Chapter 32 Camp Balls

Camp Balls

Summer Camp Madness

The kids sit in the rec room like perfect angels. Quiet. Straight-backed. Hands folded. A few smile politely. One is reading. Another is coloring within the lines. It feels safe. But little do the guys know it’s a false calm.

“See?” Riggs says, arms folded and looking very pleased with himself. “Told you. Piece of cake.”

West squints. “Why are they so quiet?”

Brandt leans toward Jax. “Is this a prank? Are they robots? Clones?”

“Don’t jinx it,” Jax hisses.

“They’re children,” Riggs replies. “You’re seasoned battle-hardened soldiers. As he exits the room, leaving them to their fates, West grabs his clipboard from his hands.

“I need this more than you do. Hand over the whistle, too.”

Riggs smirks. “You’ve got this.”

“I know I don’t,” Nash says flatly. He hasn’t sat down. He’s scanning the room like he expects one of the kids to jump up and start screaming tactical codes.

Mandy tugs at his sleeves, trying to pull them down over his scarred hands. He looks like he’s crawling inside himself, like a turtle.

McCormick claps his hands once. “Alright, campers. Welcome to the first day of Camp BALLS!”

All the guys pause.

“You’re really gonna say it like that?” West asks.

“It’s an acronym,” McCormick defends.

“Sure it is,” Brandt mutters.

Then, the silence turns to chaos.

It starts with a glue stick. Just one. Somehow airborne. Then a scream. No one's hurt—just screaming because it's satisfying. A small child bolts from the group like someone yelled "INCOMING" and starts scaling the bookshelf like a sugar-powered spider monkey.

West has a kid clinging to his leg like a koala. “Okay. Okay,” he concedes, looking to Brandt for help. “You live here now. That’s fine.”

Another kid pokes Mandy in the stomach and says, “Are you a zombie?”

Mandy freezes.

Brandt swoops in like a social worker with snacks. “He’s a superhero, dude. Those are burn scars. Like Deadpool, but hotter and less Canadian.”

The kid nods sagely and offers Mandy a half-melted Starburst. “Cool.”

Mandy blinks. “Cool?”

“Cool,” the kid repeats.

Mandy pockets the Starburst like it’s a medal of honor.

Nash meanwhile has backed into a corner and is being interrogated by two identical twins with matching shirts and zero mercy.

“Do you know how to kill someone with a pencil?”

“Have you ever seen a ghost?”

“Are you married to that man over there or are you just friends?”

Nash turns to Jax. “I’m gonna snap. I’m gonna snap in front of children. It’s gonna get ugly.”

Jax is too busy duct-taping pool noodles together for a “team-building exercise” that is rapidly becoming an improvised battering ram.

McCormick yells, “Smores in twenty! No fire until I say so!”

They seem to regroup after that, having a new mission to focus on. Brandt leads them outdoors where they gather in the shade of a giant maple. He delegates tasks like a born leader.
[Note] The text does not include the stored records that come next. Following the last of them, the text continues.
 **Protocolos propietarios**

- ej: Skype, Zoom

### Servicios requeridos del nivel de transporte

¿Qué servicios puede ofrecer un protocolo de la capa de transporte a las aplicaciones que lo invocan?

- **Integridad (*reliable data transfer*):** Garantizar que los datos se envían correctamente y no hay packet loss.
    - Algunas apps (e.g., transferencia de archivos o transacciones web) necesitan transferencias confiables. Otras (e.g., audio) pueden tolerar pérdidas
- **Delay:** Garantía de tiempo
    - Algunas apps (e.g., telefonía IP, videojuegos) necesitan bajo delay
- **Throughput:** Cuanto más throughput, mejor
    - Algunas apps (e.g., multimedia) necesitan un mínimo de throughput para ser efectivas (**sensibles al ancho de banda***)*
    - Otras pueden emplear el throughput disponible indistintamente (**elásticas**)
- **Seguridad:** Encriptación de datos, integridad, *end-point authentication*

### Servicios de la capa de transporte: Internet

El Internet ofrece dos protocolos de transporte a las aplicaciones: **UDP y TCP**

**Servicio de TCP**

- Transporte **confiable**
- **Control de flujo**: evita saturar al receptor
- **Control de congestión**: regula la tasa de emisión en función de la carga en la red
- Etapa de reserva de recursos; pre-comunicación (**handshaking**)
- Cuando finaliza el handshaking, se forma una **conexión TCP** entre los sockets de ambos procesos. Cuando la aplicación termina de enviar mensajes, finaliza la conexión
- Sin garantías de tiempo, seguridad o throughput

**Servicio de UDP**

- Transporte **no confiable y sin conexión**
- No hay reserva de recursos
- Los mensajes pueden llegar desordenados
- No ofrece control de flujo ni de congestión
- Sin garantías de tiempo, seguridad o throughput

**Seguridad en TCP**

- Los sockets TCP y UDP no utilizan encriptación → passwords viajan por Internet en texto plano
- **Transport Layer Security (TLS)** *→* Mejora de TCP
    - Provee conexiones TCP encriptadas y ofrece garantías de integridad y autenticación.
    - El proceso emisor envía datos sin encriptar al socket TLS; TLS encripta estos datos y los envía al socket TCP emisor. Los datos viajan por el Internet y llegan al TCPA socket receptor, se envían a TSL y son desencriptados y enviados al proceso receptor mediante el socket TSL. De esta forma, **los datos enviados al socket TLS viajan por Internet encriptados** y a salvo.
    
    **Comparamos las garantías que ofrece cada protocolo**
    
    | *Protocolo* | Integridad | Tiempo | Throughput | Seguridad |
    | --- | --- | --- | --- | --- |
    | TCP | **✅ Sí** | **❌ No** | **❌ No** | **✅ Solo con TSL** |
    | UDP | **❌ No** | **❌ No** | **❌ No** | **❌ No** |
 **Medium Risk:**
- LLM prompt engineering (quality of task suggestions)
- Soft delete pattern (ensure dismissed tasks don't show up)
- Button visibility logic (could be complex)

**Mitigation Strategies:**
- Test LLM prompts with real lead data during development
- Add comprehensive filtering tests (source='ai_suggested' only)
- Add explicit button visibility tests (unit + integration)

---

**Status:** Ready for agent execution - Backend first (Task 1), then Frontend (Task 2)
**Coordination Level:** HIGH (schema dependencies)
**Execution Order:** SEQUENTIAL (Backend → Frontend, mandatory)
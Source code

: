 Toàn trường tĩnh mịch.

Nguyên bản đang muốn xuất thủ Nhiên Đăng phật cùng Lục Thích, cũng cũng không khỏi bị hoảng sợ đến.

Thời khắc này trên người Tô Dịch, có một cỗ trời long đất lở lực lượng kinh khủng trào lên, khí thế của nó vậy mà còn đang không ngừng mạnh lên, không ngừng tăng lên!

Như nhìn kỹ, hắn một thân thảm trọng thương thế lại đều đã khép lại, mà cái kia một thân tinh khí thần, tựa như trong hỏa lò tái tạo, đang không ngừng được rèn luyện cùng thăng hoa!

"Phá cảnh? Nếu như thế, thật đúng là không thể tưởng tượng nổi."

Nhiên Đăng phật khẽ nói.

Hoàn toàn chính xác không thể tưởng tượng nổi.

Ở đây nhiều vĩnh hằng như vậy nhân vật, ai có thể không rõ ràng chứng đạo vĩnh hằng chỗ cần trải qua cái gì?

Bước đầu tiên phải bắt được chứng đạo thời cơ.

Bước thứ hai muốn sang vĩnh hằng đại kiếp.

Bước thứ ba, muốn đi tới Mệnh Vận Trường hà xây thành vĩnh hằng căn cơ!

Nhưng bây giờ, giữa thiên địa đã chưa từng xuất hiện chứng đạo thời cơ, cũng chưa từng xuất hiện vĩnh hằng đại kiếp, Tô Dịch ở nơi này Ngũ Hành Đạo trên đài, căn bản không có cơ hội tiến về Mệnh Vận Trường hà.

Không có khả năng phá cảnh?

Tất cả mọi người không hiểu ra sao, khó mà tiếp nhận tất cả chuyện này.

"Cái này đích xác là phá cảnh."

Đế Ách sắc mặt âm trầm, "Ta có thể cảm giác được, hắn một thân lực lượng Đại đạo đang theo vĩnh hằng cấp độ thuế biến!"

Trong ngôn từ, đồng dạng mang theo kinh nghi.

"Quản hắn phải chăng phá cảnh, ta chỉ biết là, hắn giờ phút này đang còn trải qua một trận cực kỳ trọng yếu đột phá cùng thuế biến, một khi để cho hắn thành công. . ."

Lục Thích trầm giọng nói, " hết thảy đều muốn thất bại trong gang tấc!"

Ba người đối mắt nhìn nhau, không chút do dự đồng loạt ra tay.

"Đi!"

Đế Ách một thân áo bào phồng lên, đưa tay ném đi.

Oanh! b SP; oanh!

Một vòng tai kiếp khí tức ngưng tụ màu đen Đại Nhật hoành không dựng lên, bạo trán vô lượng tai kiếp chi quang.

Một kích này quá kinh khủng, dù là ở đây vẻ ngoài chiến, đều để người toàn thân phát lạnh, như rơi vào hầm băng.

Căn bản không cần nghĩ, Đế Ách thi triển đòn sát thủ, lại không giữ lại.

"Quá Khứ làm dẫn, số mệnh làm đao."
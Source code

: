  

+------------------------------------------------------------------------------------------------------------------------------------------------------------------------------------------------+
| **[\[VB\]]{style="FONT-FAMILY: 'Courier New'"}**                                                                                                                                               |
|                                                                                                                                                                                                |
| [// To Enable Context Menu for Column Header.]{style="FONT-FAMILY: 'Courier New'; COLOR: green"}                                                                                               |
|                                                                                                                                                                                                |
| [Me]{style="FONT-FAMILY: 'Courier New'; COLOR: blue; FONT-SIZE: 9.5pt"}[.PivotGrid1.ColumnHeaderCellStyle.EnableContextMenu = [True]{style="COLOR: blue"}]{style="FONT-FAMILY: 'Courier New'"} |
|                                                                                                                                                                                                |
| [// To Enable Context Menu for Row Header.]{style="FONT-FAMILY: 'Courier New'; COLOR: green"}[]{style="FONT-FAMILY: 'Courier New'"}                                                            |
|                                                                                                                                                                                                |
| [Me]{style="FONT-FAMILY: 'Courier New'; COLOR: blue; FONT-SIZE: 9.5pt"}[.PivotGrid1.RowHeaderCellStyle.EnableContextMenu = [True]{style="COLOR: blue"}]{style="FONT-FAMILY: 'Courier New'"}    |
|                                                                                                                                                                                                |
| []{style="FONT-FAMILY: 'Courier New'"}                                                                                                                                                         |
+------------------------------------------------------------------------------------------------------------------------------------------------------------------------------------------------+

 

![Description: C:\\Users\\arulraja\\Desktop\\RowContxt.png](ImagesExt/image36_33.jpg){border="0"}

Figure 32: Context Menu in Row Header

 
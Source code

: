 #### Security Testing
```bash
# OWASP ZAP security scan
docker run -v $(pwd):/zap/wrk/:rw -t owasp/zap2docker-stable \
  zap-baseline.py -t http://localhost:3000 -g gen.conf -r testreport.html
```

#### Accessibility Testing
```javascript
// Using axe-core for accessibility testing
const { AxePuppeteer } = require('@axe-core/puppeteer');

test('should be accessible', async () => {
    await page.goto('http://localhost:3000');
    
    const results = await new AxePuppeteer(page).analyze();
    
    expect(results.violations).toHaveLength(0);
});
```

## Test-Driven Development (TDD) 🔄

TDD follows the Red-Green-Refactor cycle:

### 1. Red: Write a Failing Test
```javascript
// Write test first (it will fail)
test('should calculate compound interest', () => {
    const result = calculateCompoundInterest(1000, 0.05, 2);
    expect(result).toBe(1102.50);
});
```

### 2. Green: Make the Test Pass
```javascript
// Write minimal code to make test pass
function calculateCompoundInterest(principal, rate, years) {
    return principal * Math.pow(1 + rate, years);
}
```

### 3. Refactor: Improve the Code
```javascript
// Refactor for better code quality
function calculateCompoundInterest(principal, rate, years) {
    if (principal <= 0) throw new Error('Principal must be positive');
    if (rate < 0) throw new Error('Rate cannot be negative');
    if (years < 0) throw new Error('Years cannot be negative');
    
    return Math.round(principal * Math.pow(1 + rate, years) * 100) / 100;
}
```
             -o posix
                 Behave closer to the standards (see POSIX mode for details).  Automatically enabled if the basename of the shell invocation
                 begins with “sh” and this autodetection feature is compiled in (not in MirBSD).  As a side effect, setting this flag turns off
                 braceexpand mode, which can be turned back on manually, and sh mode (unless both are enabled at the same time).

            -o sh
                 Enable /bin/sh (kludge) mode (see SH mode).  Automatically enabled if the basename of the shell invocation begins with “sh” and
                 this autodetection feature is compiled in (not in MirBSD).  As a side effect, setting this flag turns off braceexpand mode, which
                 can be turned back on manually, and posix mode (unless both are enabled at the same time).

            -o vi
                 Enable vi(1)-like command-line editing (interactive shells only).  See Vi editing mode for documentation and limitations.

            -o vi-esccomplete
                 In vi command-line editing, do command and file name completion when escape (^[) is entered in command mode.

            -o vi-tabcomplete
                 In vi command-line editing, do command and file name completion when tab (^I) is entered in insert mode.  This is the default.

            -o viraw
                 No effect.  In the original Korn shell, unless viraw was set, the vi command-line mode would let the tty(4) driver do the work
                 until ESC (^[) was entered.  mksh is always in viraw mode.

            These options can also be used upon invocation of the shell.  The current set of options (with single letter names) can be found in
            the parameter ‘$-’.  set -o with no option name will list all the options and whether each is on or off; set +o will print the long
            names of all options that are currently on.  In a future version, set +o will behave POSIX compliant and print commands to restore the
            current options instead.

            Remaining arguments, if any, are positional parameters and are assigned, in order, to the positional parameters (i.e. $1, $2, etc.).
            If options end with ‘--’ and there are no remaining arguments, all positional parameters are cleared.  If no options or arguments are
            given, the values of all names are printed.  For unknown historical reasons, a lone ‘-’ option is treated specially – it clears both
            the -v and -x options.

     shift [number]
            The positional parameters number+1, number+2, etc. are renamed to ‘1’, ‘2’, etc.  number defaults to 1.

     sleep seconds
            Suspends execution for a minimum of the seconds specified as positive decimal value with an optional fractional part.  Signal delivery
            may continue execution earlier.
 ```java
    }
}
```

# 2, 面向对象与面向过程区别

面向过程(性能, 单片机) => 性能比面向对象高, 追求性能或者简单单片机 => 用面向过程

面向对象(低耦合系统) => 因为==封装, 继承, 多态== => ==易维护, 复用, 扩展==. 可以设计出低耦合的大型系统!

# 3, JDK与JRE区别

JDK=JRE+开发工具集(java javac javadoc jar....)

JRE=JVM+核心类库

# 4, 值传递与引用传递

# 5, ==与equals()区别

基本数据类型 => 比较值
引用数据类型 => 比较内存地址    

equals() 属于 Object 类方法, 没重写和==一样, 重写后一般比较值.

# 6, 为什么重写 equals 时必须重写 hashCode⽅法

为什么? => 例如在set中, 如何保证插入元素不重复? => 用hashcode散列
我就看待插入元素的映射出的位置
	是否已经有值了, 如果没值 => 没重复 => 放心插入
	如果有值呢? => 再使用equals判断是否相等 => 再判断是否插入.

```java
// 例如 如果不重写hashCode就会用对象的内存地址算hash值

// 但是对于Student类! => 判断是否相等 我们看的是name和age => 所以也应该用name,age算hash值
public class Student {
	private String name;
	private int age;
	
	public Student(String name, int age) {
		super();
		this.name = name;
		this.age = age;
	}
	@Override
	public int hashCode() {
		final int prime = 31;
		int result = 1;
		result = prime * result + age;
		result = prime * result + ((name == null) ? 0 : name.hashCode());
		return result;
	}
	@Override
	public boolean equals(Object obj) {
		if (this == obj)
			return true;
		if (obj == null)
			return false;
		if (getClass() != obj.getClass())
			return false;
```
“You,” he points to a girl in pigtails. “Find a battle buddy and collect kindling for the fire.” He stares down a freckle-faced boy engrossed in a handheld gaming device.

“Put that down and go get a bucket of sand from the playground.” Next, he sets his sights on the twins.

“One of you get a bucket of water from the bathroom, and one of you find roasting sticks.”

He pauses when he hears a little girl shreik like she’s being kidnapped. Brandt glances over his shoulder to find a kid lighting a marshmallow on a stick using a suspiciously legal-looking lighter.

“WHO GAVE THE CHILD FIRE?” West bellows.

“Honestly? Respect,” Jax mutters.

“Gather around, kids,” McCormick yells. And like the Pied Piper, they follow him without question.

Possibly because he’s huge and towers over them, possibly because he’s brightly colored like a crayon, or possibly because he’s holding a package of hot dogs.

“Let me show you how to light your weenie on fire.”

West groans and rubs his face. He looks exhausted and they’ve only been at it for thirty minutes.

“Hey,” McCormick yells at a kid holding his dog between his legs and swinging it in circles. “Don’t play with your meat. You gotta handle it with care.”

Jax also groans. “Somebody’s parents are going to report us for indecency with a minor.”

Once the meat is cooked, the kids settle, mouths and hands full of hot dog buns and juice boxes. All is calm.

“This isn’t so hard,” McCormick decides. “We got this shit on lock.”

There’s one final moment of peace, and then—

BOOM.

A small explosion echoes from the campfire pit. Everyone freezes. A single flaming hotdog arcs through the air and lands with a wet splat on West’s clipboard.

He glares at the semi-circle of kids, then at the adults, a term he uses loosely. Then calmly, he says, “Brandt. Your children made a bomb.”

Brandt, sitting cross-legged and surrounded by a pack of nine year olds with mustard-smeared faces looks proud. “We call it the Weenie Blaster 9000.”

Nash, who’s got his shirt pulled up over his head, says, “Swimming’s out!” His voice sounds muffled beneath the cotton tee.

Mandy looks haunted with his thousand-yard stare, like he’s just returned from a year-long deployment. “You good, Mandy?” West calls.

“Why won’t they stop asking why? It’s their favorite word!”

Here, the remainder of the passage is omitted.